2) Here, δύο τόνους is not an object, it's an adverbial, because the sentence answers the question Πόσο ζυγίζει ο ελέφαντας; For the transitive version, the question would be What is the elephant weighing?
In Ο ελέφαντας ζυγίζει δυο τόνους, τόνους is in ackusative because is the direct object (answers the question what does the elephant weigh, just like in I gave her 10 books 10 books answers what I gave and not how many.
Τόνους is in accusative and simply cannot be an adverb because it does not end in -ως ή -α.
weigh vi have a given weight ζυγίζω ρ μ
These apples weigh almost a pound.
As far as I can tell, δύο τόνους is not an object but an adverbial complement. Also, if someone can decipher the specifics that answer the question at p.24 that are relevant to this exercise, please let us know. 'What does the elephant weigh' takes an object, e.g. a barrel, but what does 'How much does the elephant weigh' take? Δύο τόνους functions like an adverb: - Πόσο ζυγίζει; - Τόσο/Πολύ/Λίγο/Ελάχιστα/Καθόλου/Τρία κιλά/Δύο τόνους. 'Object' cannot be the answer.
There is no real reason, I believe, because there is no room for confusion.

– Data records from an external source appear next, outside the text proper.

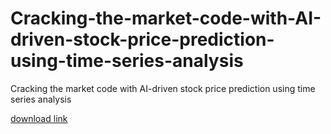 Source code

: # Cracking-the-market-code-with-AI-driven-stock-price-prediction-using-time-series-analysis
Cracking the market code with AI-driven stock price prediction using time series analysis

[download link](https://github.com/graig-10037/Cracking-the-market-code-with-AI-driven-stock-price-prediction-using-time-series-analysis-d9/releases)
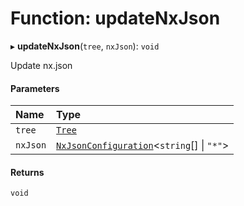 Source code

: # Function: updateNxJson

▸ **updateNxJson**(`tree`, `nxJson`): `void`

Update nx.json

#### Parameters

| Name     | Type                                                                                       |
| :------- | :----------------------------------------------------------------------------------------- |
| `tree`   | [`Tree`](../../devkit/documents/Tree)                                                      |
| `nxJson` | [`NxJsonConfiguration`](../../devkit/documents/NxJsonConfiguration)\<`string`[] \| `"*"`\> |

#### Returns

`void`
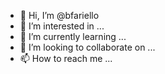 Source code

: - 👋 Hi, I’m @bfariello
- 👀 I’m interested in ...
- 🌱 I’m currently learning ...
- 💞️ I’m looking to collaborate on ...
- 📫 How to reach me ...

<!---
bfariello/bfariello is a ✨ special ✨ repository because its `README.md` (this file) appears on your GitHub profile.
You can click the Preview link to take a look at your changes.
--->
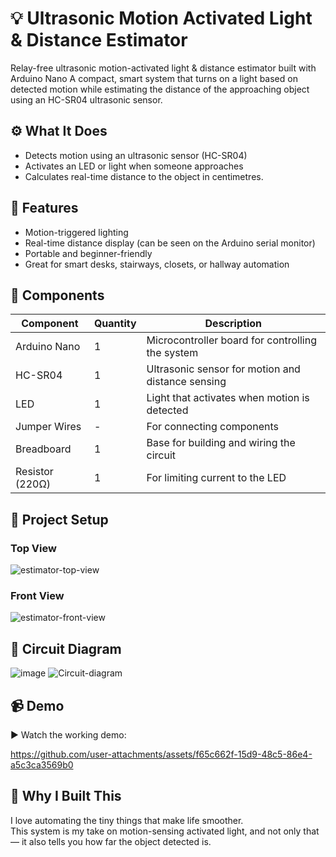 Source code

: # 💡 Ultrasonic Motion Activated Light & Distance Estimator 
Relay-free ultrasonic motion-activated light & distance estimator built with Arduino Nano
A compact, smart system that turns on a light based on detected motion while estimating the distance of the approaching object using an HC-SR04 ultrasonic sensor.

## ⚙️ What It Does

- Detects motion using an ultrasonic sensor (HC-SR04)
- Activates an LED or light when someone approaches
- Calculates real-time distance to the object in centimetres.

## 🎯 Features

- Motion-triggered lighting
- Real-time distance display (can be seen on the Arduino serial monitor)
- Portable and beginner-friendly
- Great for smart desks, stairways, closets, or hallway automation

## 🔩 Components

| Component            | Quantity | Description                                      |
|----------------------|----------|--------------------------------------------------|
| Arduino Nano        | 1        | Microcontroller board for controlling the system |
| HC-SR04              | 1        | Ultrasonic sensor for motion and distance sensing |
| LED                 | 1        | Light that activates when motion is detected     |
| Jumper Wires         | -        | For connecting components                        |
| Breadboard           | 1        | Base for building and wiring the circuit         |
| Resistor (220Ω)      | 1        | For limiting current to the LED       |


## 📸 Project Setup
### Top View
![estimator-top-view](https://github.com/user-attachments/assets/c7020fc1-df2f-4d06-9743-bf3428d71cc8)

### Front View
![estimator-front-view](https://github.com/user-attachments/assets/d3a814cd-ced3-4eac-8c1b-bac35e8a0cfe)

## 📐 Circuit Diagram
![image](https://github.com/user-attachments/assets/250c8439-3036-47f9-bd69-486510781a88)
![Circuit-diagram](https://github.com/user-attachments/assets/8c81f29a-a1ec-461a-8370-b896c4794392)


## 📹 Demo

▶️ Watch the working demo:  

https://github.com/user-attachments/assets/f65c662f-15d9-48c5-86e4-a5c3ca3569b0


## 💬 Why I Built This

I love automating the tiny things that make life smoother.  
This system is my take on motion-sensing activated light, and not only that— it also tells you how far the object detected is.

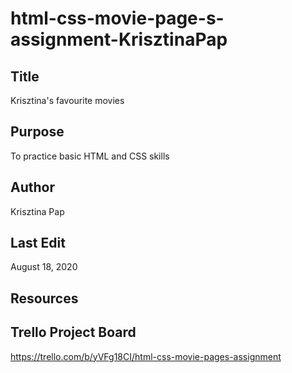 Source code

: # html-css-movie-page-s-assignment-KrisztinaPap

## Title
Krisztina's favourite movies

## Purpose
To practice basic HTML and CSS skills

## Author
Krisztina Pap

## Last Edit
August 18, 2020

## Resources


## Trello Project Board
https://trello.com/b/yVFg18CI/html-css-movie-pages-assignment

Greeks don't even know the existance of other kinds of tons. So, if you want to refer to any kind of ton in greek, you will just say τόνος. We don't differentiate them, 'cause we don't use them. Ton is a unit of measure and we differentiate it, when confusion is possible. Confusion is not possible in that case.
Yes, but confusion is possible in English. Therefore, to preserve the lack of ambiguity, it should be translated as tonnes or perhaps metric tons. Translating it as simply tons is inferior since it introduces ambiguity into the English version that, as you pointed out, is not present in the Greek.